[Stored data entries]
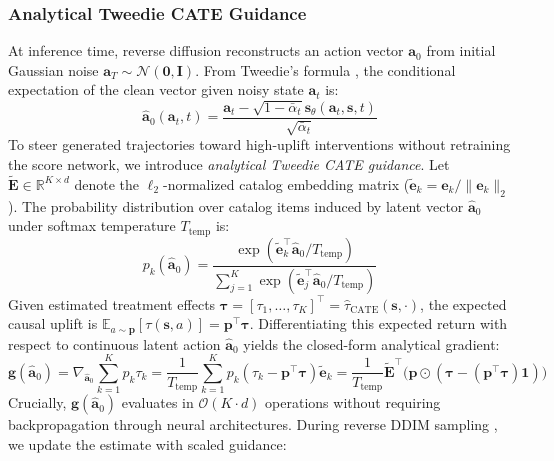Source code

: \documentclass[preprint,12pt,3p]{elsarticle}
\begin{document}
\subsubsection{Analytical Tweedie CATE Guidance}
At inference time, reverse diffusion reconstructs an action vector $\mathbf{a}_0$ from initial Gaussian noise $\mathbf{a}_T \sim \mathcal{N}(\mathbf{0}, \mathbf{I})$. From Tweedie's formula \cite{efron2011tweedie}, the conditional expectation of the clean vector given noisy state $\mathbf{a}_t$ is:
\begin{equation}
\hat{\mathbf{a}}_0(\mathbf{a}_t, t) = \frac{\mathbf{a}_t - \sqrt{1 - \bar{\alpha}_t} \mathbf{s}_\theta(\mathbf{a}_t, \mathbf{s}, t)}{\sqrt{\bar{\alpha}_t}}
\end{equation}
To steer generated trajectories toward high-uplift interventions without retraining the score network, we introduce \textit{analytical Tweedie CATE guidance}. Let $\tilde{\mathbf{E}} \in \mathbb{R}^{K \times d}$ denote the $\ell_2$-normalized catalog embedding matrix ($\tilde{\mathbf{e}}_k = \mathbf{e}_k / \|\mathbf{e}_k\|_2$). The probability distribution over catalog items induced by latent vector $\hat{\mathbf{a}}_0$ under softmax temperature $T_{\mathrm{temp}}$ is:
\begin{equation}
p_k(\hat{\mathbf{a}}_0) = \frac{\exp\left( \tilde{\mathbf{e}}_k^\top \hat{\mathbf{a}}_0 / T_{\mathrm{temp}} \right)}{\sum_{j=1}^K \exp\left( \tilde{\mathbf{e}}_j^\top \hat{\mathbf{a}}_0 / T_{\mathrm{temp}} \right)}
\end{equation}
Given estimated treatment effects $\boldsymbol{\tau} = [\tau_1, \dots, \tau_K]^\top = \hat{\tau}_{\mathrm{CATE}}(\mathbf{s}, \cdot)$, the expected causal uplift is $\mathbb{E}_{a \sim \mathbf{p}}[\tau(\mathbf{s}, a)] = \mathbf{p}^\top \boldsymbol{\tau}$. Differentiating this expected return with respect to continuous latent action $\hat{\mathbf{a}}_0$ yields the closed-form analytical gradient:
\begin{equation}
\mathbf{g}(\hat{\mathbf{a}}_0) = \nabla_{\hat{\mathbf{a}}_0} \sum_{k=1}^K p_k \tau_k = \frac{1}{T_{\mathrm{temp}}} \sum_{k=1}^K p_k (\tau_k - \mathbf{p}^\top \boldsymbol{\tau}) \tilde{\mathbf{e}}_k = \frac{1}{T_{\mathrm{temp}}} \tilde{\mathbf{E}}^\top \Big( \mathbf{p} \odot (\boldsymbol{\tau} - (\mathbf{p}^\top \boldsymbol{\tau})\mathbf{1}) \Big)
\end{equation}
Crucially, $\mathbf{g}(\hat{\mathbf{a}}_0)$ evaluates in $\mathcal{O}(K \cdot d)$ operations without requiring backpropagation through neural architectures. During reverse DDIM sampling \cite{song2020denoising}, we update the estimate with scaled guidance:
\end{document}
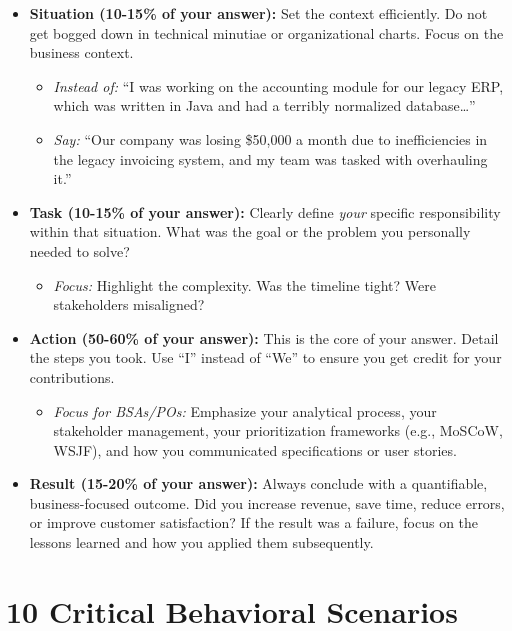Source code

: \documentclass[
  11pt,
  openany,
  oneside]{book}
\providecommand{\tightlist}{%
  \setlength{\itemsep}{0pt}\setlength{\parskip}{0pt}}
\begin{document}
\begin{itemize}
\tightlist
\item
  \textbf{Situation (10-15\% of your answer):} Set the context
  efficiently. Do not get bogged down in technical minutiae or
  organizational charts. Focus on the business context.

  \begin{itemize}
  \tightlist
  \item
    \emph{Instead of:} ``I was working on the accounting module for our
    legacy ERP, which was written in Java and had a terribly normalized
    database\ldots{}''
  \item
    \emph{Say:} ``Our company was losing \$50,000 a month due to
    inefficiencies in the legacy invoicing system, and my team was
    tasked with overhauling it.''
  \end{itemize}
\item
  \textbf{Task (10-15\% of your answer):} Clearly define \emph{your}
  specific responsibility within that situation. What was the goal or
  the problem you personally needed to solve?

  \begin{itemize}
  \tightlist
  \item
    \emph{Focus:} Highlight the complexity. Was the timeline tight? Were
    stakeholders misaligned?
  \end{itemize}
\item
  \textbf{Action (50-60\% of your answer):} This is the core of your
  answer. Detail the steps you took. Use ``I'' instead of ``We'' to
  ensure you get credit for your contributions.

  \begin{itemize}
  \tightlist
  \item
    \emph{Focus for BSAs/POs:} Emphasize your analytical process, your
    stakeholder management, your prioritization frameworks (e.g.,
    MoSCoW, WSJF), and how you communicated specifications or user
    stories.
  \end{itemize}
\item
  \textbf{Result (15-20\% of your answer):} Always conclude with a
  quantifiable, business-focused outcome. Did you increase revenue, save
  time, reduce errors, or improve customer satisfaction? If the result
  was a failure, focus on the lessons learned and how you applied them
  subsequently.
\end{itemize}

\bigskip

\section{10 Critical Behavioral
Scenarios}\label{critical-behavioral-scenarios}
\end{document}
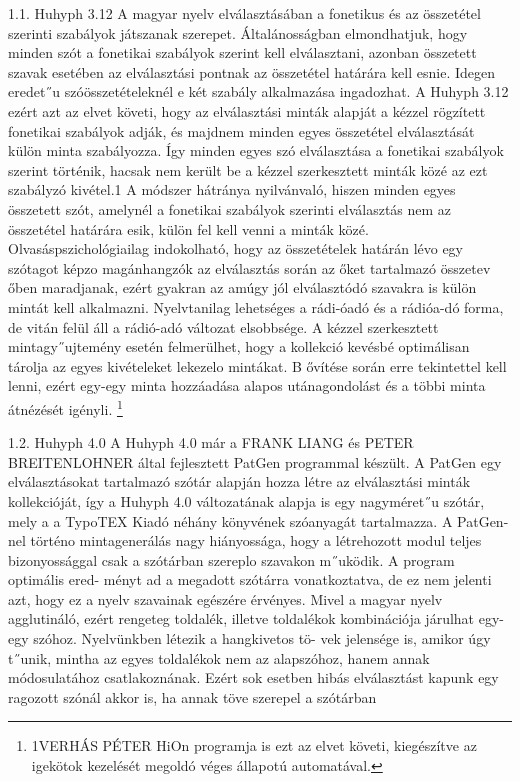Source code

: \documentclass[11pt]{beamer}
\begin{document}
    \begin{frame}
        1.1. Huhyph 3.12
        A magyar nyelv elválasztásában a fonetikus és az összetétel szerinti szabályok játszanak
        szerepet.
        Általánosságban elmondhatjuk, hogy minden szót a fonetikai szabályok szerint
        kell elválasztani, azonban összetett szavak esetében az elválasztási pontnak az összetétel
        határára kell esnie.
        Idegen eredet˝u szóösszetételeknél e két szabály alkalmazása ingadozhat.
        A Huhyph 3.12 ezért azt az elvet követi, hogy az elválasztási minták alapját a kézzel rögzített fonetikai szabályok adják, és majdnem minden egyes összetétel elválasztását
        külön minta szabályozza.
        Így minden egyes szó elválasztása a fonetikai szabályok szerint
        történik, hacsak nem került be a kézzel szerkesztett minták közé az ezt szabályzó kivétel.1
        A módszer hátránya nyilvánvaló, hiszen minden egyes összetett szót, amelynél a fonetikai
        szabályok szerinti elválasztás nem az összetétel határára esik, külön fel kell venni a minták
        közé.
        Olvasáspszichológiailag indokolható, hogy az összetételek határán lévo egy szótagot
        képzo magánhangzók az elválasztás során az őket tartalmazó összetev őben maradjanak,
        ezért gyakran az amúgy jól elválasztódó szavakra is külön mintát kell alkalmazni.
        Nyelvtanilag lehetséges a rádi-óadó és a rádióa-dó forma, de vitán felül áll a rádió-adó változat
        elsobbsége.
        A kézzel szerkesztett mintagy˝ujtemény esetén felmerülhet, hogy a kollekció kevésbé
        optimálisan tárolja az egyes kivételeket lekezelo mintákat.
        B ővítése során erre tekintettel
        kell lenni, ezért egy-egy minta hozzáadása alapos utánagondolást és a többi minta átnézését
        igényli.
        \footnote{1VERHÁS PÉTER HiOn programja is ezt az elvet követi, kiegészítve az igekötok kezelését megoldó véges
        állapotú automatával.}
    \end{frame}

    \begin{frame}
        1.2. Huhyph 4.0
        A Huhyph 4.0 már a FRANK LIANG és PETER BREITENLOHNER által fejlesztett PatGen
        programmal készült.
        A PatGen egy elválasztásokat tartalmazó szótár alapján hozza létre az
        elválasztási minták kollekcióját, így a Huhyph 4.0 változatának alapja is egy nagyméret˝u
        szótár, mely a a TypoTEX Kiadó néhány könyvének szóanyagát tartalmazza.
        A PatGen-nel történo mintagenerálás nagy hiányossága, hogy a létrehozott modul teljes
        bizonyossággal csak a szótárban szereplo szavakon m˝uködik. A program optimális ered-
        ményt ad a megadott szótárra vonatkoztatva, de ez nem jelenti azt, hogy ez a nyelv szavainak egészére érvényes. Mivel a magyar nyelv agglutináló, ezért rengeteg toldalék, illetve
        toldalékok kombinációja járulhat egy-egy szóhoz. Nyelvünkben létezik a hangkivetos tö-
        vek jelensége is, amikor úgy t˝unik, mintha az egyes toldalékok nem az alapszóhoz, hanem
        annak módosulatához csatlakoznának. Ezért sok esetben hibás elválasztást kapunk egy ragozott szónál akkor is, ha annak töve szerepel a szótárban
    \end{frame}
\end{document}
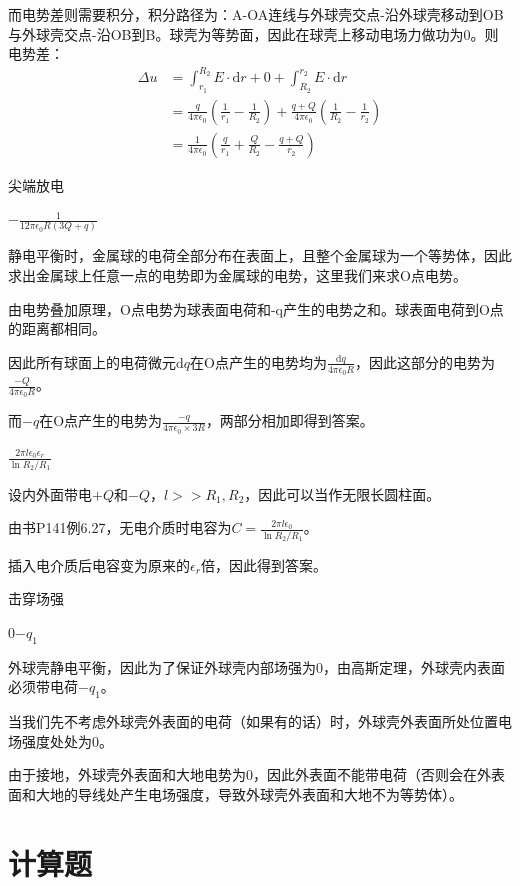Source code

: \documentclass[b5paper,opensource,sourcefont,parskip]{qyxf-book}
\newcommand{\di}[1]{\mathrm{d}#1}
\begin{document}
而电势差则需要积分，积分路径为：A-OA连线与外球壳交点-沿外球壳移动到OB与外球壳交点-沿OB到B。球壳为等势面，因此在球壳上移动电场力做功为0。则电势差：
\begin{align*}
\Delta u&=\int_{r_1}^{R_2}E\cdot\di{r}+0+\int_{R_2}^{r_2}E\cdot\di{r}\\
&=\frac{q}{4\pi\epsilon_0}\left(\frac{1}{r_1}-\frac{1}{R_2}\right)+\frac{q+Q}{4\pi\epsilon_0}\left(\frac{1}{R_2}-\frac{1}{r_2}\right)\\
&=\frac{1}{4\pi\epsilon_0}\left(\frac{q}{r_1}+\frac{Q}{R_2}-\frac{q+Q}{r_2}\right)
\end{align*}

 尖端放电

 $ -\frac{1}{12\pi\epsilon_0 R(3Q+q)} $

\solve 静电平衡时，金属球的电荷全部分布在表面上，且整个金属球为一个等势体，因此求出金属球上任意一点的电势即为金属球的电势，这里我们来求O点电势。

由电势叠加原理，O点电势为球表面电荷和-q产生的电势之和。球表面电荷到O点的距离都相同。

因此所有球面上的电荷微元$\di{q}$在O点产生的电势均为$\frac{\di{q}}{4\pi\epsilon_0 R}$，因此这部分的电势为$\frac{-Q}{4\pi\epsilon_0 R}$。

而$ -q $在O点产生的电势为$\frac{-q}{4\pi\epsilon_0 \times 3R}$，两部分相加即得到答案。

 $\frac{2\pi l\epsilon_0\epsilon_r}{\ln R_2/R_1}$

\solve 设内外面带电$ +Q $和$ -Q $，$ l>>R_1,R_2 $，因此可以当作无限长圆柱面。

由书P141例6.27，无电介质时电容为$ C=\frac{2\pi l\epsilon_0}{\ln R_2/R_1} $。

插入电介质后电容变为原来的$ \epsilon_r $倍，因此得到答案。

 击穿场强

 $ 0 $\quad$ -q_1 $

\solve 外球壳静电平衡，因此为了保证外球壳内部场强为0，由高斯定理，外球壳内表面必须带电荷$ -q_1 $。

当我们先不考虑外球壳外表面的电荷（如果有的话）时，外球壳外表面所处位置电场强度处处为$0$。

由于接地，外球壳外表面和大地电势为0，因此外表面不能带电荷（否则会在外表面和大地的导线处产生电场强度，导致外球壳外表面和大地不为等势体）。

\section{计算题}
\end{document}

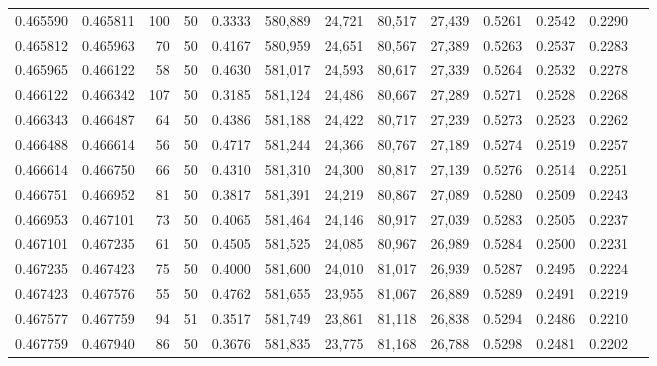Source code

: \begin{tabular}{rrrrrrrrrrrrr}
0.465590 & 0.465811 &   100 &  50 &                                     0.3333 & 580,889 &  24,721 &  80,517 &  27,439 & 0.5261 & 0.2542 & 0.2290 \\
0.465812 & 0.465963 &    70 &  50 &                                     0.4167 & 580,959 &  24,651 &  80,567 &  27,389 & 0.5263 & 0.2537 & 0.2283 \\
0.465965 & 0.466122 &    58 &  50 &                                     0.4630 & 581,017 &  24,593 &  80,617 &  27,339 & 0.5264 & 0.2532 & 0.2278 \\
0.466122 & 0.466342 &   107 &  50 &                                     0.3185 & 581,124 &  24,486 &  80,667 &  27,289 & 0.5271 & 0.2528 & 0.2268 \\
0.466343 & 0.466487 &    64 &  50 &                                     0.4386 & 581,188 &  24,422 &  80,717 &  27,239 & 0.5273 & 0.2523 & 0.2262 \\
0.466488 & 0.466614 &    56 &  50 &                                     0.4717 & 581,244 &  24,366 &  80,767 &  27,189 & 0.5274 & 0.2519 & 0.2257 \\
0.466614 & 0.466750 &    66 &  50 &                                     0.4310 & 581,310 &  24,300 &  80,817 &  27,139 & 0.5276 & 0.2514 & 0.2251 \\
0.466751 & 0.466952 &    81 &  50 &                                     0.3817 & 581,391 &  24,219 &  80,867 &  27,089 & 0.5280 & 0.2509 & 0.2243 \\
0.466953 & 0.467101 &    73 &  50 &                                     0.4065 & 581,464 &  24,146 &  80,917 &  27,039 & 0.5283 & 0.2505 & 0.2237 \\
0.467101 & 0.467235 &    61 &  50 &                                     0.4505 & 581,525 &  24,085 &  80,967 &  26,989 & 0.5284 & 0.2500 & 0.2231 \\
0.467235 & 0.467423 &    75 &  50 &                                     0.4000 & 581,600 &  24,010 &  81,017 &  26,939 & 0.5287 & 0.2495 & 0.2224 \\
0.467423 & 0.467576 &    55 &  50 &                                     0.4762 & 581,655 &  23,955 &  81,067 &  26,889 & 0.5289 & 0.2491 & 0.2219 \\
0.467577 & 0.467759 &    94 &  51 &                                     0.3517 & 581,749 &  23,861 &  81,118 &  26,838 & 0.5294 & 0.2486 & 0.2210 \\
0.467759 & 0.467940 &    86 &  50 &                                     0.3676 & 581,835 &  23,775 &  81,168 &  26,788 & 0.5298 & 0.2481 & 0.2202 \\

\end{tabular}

| ACTIVITY |
Locate the lines above that hold the word "latent". Show every one of them.

| WRITTEN RESPONSE |
To steer generated trajectories toward high-uplift interventions without retraining the score network, we introduce \textit{analytical Tweedie CATE guidance}. Let $\tilde{\mathbf{E}} \in \mathbb{R}^{K \times d}$ denote the $\ell_2$-normalized catalog embedding matrix ($\tilde{\mathbf{e}}_k = \mathbf{e}_k / \|\mathbf{e}_k\|_2$). The probability distribution over catalog items induced by latent vector $\hat{\mathbf{a}}_0$ under softmax temperature $T_{\mathrm{temp}}$ is:
Given estimated treatment effects $\boldsymbol{\tau} = [\tau_1, \dots, \tau_K]^\top = \hat{\tau}_{\mathrm{CATE}}(\mathbf{s}, \cdot)$, the expected causal uplift is $\mathbb{E}_{a \sim \mathbf{p}}[\tau(\mathbf{s}, a)] = \mathbf{p}^\top \boldsymbol{\tau}$. Differentiating this expected return with respect to continuous latent action $\hat{\mathbf{a}}_0$ yields the closed-form analytical gradient:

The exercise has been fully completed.